- Genre: Magazine program
- Created by: Dropout Productions, Rubicon TV
- Country of origin: Norway
- Original language: Norwegian
- No. of seasons: 3
- No. of episodes: 19

Production
- Running time: 28 minutes

Original release
- Network: NRK
- Release: 24 March 2004 – 26 March 2006

= Typisk norsk =

Norwegian television series

Typisk norsk (lit. 'Typical Norwegian') is a news and magazine program about language and communication produced by Dropout Productions (seasons 1 and 2) and Rubicon TV (season 3) for NRK. Three seasons of the program were produced (2004, 2005, and 2006). The concept is inspired by the Swedish SVT-produced series Värsta språket (lit. 'The Worst Language') with Fredrik Lindström as the host.

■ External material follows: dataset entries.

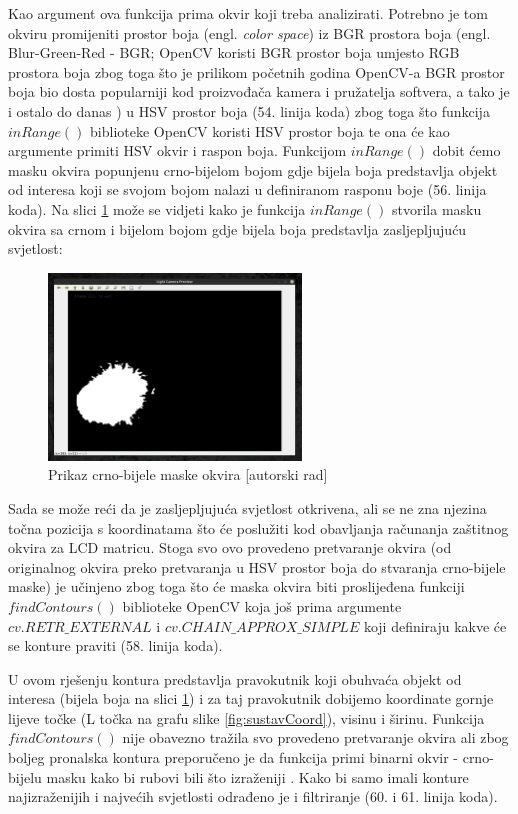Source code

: \documentclass{foi}
\begin{document}
Kao argument ova funkcija prima okvir koji treba analizirati. Potrebno je tom okviru promijeniti prostor boja (engl. \emph{color space}) iz BGR prostora boja (engl. Blur-Green-Red - BGR; OpenCV koristi BGR prostor boja umjesto RGB prostora boja zbog toga što je prilikom početnih godina OpenCV-a BGR prostor boja bio dosta popularniji kod proizvođača kamera i pružatelja softvera, a tako je i ostalo do danas \cite{Satya}) u HSV prostor boja (54. linija koda) zbog toga što funkcija $inRange()$ biblioteke OpenCV koristi HSV prostor boja te ona će kao argumente primiti HSV okvir i raspon boja. Funkcijom $inRange()$ dobit ćemo masku okvira popunjenu crno-bijelom bojom gdje bijela boja predstavlja objekt od interesa koji se svojom bojom nalazi u definiranom rasponu boje \cite{OpenCV3} (56. linija koda). Na slici \ref{fig:maska} može se vidjeti kako je funkcija $inRange()$ stvorila masku okvira sa crnom i bijelom bojom gdje bijela boja predstavlja zasljepljujuću svjetlost:

\begin{figure}[h!]
    \centering
    \includegraphics[width=0.6\textwidth]{slike/cb_maska_okvir}
    \caption{Prikaz crno-bijele maske okvira [autorski rad]}
    \label{fig:maska}
\end{figure}

Sada se može reći da je zasljepljujuća svjetlost otkrivena, ali se ne zna njezina točna pozicija s koordinatama što će poslužiti kod obavljanja računanja zaštitnog okvira za LCD matricu. Stoga svo ovo provedeno pretvaranje okvira (od originalnog okvira preko pretvaranja u HSV prostor boja do stvaranja crno-bijele maske) je učinjeno zbog toga što će maska okvira biti proslijeđena funkciji $findContours()$ biblioteke OpenCV koja još prima argumente $cv.RETR\_EXTERNAL$ i $cv.CHAIN\_APPROX\_SIMPLE$ koji definiraju kakve će se konture praviti (58. linija koda).

\newpage
U ovom rješenju kontura predstavlja pravokutnik koji obuhvaća objekt od interesa (bijela boja na slici \ref{fig:maska}) i za taj pravokutnik dobijemo koordinate gornje lijeve točke (L točka na grafu slike \ref{fig:sustavCoord}), visinu i širinu. Funkcija $findContours()$ nije obavezno tražila svo provedeno pretvaranje okvira ali zbog boljeg pronalska kontura preporučeno je da funkcija primi binarni okvir - crno-bijelu masku kako bi rubovi bili što izraženiji \cite{OpenCV4}. Kako bi samo imali konture najizraženijih i najvećih svjetlosti odrađeno je i filtriranje (60. i 61. linija koda).
\end{document}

Petter Schjerven is the host of Typisk norsk. The program covers interesting topics in language and communication, among others. It also deals with language enthusiasts and researchers and discusses problems with the Norwegian language.

The first season had 453,000 viewers, the second season 553,000, and the third 622,000.

Typisk norsk won the Gullruten Award in 2005 for Best Culture or Magazine Program and Best Male Host. In 2006, the editors of the program received Den Store Journalistprisen.

Typisk norsk has covered, among other things:
- Word separation and hyphenation
- Slang
- How Norwegian sounds to immigrants
- Dialects
- Norwegian in comparison to Danish and Swedish
- Old Norse
- Where language ability comes from
- The guttural R sound
- The Norwegian method of counting
- Odd translations in films

==Kjell==

"Kjell" (K with crossed-tail)

In 2005, Typisk norsks Petter Schjerven presented the new letter kjell on the program, a letter to prevent the kj sound from being replaced by sj and disappearing from the language.

The letter kjell was proposed as a new letter of the Norwegian alphabet in 2005. It was a humorous proposal to promote the prescriptively correct pronunciation of the voiceless palatal fricative /[ç]/, which is written kj in standard orthography, and oppose the growing tendency to pronounce it as a voiceless postalveolar fricative /[ʃ]/ or voiceless alveolo-palatal fricative /[ɕ]/, written sj or skj, as the first sound in the word skjorte ("shirt"; //ʃuʈə//).

The voiceless palatal fricative /[ç]/ is unstable in many Norwegian dialects and is disappearing from the speech of young people; younger speakers in Bergen, Stavanger and Oslo even merge //ç// into the voiceless retroflex sibilant //ʂ//.

The proposal for the new letter was created by design agency SDG and presented by Petter Schjerven in the television program Typisk norsk. A similar glyph had been used before for //ç// in the Norwegian phonetic transcription Norvegia, which has roots dating back to 1884.